Ein angemessenes Funktionieren und eine angemessene Dynamik der Familie spielen eine wichtige Rolle bei der Gestaltung des Selbstbildes und der Identität der Familienmitglieder. Das tatsächliche soziale Funktionieren hängt jedoch weitgehend vom kulturellen und ethnischen Hintergrund, der Familienstruktur sowie von soziologischen und psychologischen Faktoren ab, die sich von einer Gemeinschaft zur anderen erheblich unterscheiden (Smith & Stevens, 2013).
In dieser Hinsicht spielt das hohe Niveau des Funktionierens hispanischer Familien eine entscheidende Rolle bei der Verringerung der Zahl hispanischer Jugendlicher, die Alkohol, Drogen und Substanzen konsumieren.
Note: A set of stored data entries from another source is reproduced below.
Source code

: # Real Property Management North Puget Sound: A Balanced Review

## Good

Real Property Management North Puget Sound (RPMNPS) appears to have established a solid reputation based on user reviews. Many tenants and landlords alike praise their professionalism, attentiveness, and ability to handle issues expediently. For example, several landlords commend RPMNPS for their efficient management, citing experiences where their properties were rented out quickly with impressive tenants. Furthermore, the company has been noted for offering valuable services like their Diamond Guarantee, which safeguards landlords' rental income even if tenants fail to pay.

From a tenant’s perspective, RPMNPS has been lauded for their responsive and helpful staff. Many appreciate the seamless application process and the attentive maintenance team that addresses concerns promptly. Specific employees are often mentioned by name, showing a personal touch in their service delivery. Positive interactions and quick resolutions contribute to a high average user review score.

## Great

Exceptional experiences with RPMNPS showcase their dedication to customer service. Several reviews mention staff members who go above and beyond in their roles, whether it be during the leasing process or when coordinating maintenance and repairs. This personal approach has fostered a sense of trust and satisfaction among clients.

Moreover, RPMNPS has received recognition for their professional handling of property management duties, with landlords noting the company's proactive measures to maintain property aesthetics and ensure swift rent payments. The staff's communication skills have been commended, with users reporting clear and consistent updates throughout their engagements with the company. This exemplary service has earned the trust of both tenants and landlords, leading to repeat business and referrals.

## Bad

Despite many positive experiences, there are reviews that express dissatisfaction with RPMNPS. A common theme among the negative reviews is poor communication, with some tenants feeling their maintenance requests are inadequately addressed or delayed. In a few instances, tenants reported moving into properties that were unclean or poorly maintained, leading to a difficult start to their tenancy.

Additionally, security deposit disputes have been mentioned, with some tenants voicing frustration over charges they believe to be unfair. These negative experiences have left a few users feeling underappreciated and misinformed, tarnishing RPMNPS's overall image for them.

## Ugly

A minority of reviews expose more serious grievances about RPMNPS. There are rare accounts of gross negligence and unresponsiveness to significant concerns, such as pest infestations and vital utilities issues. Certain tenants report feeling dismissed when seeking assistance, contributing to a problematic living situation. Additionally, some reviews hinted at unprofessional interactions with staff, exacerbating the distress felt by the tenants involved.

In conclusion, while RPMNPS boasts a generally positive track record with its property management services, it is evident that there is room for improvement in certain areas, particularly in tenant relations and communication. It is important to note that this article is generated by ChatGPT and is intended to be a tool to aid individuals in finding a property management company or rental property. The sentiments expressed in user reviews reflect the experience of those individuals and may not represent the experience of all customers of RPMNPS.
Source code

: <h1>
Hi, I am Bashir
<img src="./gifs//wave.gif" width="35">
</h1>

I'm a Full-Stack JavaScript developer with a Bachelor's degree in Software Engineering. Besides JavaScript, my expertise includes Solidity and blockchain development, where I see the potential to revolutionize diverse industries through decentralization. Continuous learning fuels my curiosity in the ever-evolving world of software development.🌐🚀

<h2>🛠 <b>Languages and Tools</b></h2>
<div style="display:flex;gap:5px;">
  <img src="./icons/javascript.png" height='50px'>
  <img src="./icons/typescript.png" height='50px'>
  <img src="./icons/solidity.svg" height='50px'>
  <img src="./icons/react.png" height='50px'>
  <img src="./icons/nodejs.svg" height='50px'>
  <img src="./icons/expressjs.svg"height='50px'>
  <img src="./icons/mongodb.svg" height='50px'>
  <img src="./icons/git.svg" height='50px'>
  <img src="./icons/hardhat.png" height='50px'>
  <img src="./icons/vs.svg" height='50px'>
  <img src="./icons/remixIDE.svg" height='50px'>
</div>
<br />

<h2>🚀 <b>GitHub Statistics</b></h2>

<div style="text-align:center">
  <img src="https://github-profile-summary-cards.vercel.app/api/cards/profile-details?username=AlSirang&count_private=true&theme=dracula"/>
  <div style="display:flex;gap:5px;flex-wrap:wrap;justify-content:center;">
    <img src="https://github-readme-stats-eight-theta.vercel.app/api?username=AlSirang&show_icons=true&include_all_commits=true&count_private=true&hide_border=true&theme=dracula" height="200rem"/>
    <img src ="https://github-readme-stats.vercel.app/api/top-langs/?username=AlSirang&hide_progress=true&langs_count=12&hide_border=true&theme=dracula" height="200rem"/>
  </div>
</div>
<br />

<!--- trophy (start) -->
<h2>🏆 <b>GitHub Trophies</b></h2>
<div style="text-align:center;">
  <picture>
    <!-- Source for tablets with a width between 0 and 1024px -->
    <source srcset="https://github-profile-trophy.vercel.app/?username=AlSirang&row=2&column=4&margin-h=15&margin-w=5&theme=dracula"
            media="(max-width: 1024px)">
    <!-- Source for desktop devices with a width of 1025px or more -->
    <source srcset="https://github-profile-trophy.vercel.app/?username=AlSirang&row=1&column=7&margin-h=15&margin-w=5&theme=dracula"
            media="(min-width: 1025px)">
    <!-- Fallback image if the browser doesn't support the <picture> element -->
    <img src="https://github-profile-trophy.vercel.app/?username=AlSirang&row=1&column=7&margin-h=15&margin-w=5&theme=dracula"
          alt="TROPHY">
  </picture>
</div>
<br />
Insbesondere das kulturelle Bild einer hispanischen Familie hat einen erheblichen Einfluss auf die Entwicklung des Selbstbildes.
In diesem Zusammenhang ist es notwendig, die Besonderheiten der hispanischen Kultur in Bezug auf die Traditionen der Familienstruktur, die Verteilung der Geschlechterrollen und den Einfluss von Familienproblemen auf den Drogenmissbrauch der Mitglieder zu definieren. Darüber hinaus sollte ein besonderer Schwerpunkt auf die Analyse von Aspekten wie Ganzheitlichkeit, Veränderung und deren Einfluss auf Familienmitglieder, insbesondere auf hispanische Jugendliche, gelegt werden. Schließlich sollen auch die entsprechenden Ansätze zur Behandlung von Familienmitgliedern definiert werden.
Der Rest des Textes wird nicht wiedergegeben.